Every record below must come back exactly as given.

=== Data for this exercise ===

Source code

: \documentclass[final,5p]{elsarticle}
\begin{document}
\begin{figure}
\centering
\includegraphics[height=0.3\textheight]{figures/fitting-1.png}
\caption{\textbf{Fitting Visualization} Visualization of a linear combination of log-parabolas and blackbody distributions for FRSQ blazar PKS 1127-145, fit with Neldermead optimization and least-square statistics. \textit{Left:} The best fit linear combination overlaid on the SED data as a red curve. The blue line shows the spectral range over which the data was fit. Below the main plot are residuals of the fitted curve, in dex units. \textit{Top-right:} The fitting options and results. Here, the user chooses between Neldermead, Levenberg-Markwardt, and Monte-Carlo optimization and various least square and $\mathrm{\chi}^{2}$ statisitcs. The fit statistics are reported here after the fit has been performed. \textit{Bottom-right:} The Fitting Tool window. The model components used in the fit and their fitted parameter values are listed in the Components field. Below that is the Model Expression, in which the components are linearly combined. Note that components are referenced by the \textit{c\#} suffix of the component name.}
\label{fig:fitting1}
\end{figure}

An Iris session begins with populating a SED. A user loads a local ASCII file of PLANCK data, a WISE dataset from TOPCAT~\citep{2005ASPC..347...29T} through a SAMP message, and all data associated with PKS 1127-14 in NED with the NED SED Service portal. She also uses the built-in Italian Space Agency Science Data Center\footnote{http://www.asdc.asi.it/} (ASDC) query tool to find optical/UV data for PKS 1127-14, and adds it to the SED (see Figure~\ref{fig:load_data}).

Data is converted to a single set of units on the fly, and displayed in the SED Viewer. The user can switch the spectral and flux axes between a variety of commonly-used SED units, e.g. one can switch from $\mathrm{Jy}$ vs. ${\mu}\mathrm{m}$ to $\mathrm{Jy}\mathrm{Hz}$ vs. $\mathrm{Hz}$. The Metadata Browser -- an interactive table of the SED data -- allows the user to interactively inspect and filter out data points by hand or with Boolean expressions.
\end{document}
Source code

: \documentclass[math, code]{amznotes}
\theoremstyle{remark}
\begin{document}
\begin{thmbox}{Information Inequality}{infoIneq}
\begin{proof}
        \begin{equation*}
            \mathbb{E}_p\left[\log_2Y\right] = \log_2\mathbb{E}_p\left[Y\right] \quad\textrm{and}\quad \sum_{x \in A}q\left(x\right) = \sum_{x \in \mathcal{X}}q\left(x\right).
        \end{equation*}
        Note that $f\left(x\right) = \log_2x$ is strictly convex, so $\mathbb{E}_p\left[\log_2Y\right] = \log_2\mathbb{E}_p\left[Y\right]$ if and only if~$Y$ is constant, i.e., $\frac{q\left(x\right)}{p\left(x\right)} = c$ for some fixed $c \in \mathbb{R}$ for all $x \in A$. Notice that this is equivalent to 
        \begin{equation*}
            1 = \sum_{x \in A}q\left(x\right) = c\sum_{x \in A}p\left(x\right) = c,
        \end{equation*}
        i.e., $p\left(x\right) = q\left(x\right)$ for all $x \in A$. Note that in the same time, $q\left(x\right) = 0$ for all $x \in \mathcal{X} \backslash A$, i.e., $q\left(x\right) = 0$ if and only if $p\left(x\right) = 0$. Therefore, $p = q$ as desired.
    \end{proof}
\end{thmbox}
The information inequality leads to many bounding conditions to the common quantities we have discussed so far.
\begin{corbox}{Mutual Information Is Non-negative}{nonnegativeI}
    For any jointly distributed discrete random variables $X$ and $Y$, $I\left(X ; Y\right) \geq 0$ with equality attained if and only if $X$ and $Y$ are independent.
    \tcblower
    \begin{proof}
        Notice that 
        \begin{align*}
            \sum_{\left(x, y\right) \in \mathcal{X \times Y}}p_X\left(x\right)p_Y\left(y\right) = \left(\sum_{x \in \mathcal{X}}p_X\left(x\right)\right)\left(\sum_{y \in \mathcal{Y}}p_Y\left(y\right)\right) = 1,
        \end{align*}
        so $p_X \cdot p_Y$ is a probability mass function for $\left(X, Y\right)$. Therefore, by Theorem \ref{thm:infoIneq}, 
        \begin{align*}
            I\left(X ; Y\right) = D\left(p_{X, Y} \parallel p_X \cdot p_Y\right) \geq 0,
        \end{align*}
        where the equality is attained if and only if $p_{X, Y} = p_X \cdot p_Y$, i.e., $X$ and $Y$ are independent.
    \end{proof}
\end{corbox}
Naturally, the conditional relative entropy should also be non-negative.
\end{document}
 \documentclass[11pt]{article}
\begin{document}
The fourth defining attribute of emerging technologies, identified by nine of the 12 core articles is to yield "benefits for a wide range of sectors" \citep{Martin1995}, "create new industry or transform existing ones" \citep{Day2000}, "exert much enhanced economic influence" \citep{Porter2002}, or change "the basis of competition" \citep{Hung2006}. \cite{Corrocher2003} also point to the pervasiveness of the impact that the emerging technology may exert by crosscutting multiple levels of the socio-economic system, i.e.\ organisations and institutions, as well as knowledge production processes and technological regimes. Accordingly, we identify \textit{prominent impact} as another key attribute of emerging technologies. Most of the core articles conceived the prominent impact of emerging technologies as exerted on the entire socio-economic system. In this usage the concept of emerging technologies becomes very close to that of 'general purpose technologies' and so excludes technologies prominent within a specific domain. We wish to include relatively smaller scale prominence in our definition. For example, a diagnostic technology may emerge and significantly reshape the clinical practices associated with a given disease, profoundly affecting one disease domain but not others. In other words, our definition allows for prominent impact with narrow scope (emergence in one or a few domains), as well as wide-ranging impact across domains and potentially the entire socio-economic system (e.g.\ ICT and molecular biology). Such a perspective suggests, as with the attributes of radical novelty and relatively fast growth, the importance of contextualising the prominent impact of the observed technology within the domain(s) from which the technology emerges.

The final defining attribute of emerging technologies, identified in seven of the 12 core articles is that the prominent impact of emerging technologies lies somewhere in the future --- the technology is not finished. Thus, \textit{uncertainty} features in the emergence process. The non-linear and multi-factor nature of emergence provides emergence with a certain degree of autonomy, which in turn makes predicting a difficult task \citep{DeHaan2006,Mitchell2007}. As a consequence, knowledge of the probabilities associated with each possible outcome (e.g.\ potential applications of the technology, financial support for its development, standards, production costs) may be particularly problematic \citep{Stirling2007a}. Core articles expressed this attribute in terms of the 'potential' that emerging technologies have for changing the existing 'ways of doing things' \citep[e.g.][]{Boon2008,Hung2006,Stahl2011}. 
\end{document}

===

§ Answer below
Source code

: \documentclass[final,5p]{elsarticle}
\begin{document}
\begin{figure}
\centering
\includegraphics[height=0.3\textheight]{figures/fitting-1.png}
\caption{\textbf{Fitting Visualization} Visualization of a linear combination of log-parabolas and blackbody distributions for FRSQ blazar PKS 1127-145, fit with Neldermead optimization and least-square statistics. \textit{Left:} The best fit linear combination overlaid on the SED data as a red curve. The blue line shows the spectral range over which the data was fit. Below the main plot are residuals of the fitted curve, in dex units. \textit{Top-right:} The fitting options and results. Here, the user chooses between Neldermead, Levenberg-Markwardt, and Monte-Carlo optimization and various least square and $\mathrm{\chi}^{2}$ statisitcs. The fit statistics are reported here after the fit has been performed. \textit{Bottom-right:} The Fitting Tool window. The model components used in the fit and their fitted parameter values are listed in the Components field. Below that is the Model Expression, in which the components are linearly combined. Note that components are referenced by the \textit{c\#} suffix of the component name.}
\label{fig:fitting1}
\end{figure}

An Iris session begins with populating a SED. A user loads a local ASCII file of PLANCK data, a WISE dataset from TOPCAT~\citep{2005ASPC..347...29T} through a SAMP message, and all data associated with PKS 1127-14 in NED with the NED SED Service portal. She also uses the built-in Italian Space Agency Science Data Center\footnote{http://www.asdc.asi.it/} (ASDC) query tool to find optical/UV data for PKS 1127-14, and adds it to the SED (see Figure~\ref{fig:load_data}).

Data is converted to a single set of units on the fly, and displayed in the SED Viewer. The user can switch the spectral and flux axes between a variety of commonly-used SED units, e.g. one can switch from $\mathrm{Jy}$ vs. ${\mu}\mathrm{m}$ to $\mathrm{Jy}\mathrm{Hz}$ vs. $\mathrm{Hz}$. The Metadata Browser -- an interactive table of the SED data -- allows the user to interactively inspect and filter out data points by hand or with Boolean expressions.
\end{document}
Source code

: \documentclass[math, code]{amznotes}
\theoremstyle{remark}
\begin{document}
\begin{thmbox}{Information Inequality}{infoIneq}
\begin{proof}
        \begin{equation*}
            \mathbb{E}_p\left[\log_2Y\right] = \log_2\mathbb{E}_p\left[Y\right] \quad\textrm{and}\quad \sum_{x \in A}q\left(x\right) = \sum_{x \in \mathcal{X}}q\left(x\right).
        \end{equation*}
        Note that $f\left(x\right) = \log_2x$ is strictly convex, so $\mathbb{E}_p\left[\log_2Y\right] = \log_2\mathbb{E}_p\left[Y\right]$ if and only if~$Y$ is constant, i.e., $\frac{q\left(x\right)}{p\left(x\right)} = c$ for some fixed $c \in \mathbb{R}$ for all $x \in A$. Notice that this is equivalent to 
        \begin{equation*}
            1 = \sum_{x \in A}q\left(x\right) = c\sum_{x \in A}p\left(x\right) = c,
        \end{equation*}
        i.e., $p\left(x\right) = q\left(x\right)$ for all $x \in A$. Note that in the same time, $q\left(x\right) = 0$ for all $x \in \mathcal{X} \backslash A$, i.e., $q\left(x\right) = 0$ if and only if $p\left(x\right) = 0$. Therefore, $p = q$ as desired.
    \end{proof}
\end{thmbox}
The information inequality leads to many bounding conditions to the common quantities we have discussed so far.
\begin{corbox}{Mutual Information Is Non-negative}{nonnegativeI}
    For any jointly distributed discrete random variables $X$ and $Y$, $I\left(X ; Y\right) \geq 0$ with equality attained if and only if $X$ and $Y$ are independent.
    \tcblower
    \begin{proof}
        Notice that 
        \begin{align*}
            \sum_{\left(x, y\right) \in \mathcal{X \times Y}}p_X\left(x\right)p_Y\left(y\right) = \left(\sum_{x \in \mathcal{X}}p_X\left(x\right)\right)\left(\sum_{y \in \mathcal{Y}}p_Y\left(y\right)\right) = 1,
        \end{align*}
        so $p_X \cdot p_Y$ is a probability mass function for $\left(X, Y\right)$. Therefore, by Theorem \ref{thm:infoIneq}, 
        \begin{align*}
            I\left(X ; Y\right) = D\left(p_{X, Y} \parallel p_X \cdot p_Y\right) \geq 0,
        \end{align*}
        where the equality is attained if and only if $p_{X, Y} = p_X \cdot p_Y$, i.e., $X$ and $Y$ are independent.
    \end{proof}
\end{corbox}
Naturally, the conditional relative entropy should also be non-negative.
\end{document}
 \documentclass[11pt]{article}
\begin{document}
The fourth defining attribute of emerging technologies, identified by nine of the 12 core articles is to yield "benefits for a wide range of sectors" \citep{Martin1995}, "create new industry or transform existing ones" \citep{Day2000}, "exert much enhanced economic influence" \citep{Porter2002}, or change "the basis of competition" \citep{Hung2006}. \cite{Corrocher2003} also point to the pervasiveness of the impact that the emerging technology may exert by crosscutting multiple levels of the socio-economic system, i.e.\ organisations and institutions, as well as knowledge production processes and technological regimes. Accordingly, we identify \textit{prominent impact} as another key attribute of emerging technologies. Most of the core articles conceived the prominent impact of emerging technologies as exerted on the entire socio-economic system. In this usage the concept of emerging technologies becomes very close to that of 'general purpose technologies' and so excludes technologies prominent within a specific domain. We wish to include relatively smaller scale prominence in our definition. For example, a diagnostic technology may emerge and significantly reshape the clinical practices associated with a given disease, profoundly affecting one disease domain but not others. In other words, our definition allows for prominent impact with narrow scope (emergence in one or a few domains), as well as wide-ranging impact across domains and potentially the entire socio-economic system (e.g.\ ICT and molecular biology). Such a perspective suggests, as with the attributes of radical novelty and relatively fast growth, the importance of contextualising the prominent impact of the observed technology within the domain(s) from which the technology emerges.

The final defining attribute of emerging technologies, identified in seven of the 12 core articles is that the prominent impact of emerging technologies lies somewhere in the future --- the technology is not finished. Thus, \textit{uncertainty} features in the emergence process. The non-linear and multi-factor nature of emergence provides emergence with a certain degree of autonomy, which in turn makes predicting a difficult task \citep{DeHaan2006,Mitchell2007}. As a consequence, knowledge of the probabilities associated with each possible outcome (e.g.\ potential applications of the technology, financial support for its development, standards, production costs) may be particularly problematic \citep{Stirling2007a}. Core articles expressed this attribute in terms of the 'potential' that emerging technologies have for changing the existing 'ways of doing things' \citep[e.g.][]{Boon2008,Hung2006,Stahl2011}. 
\end{document}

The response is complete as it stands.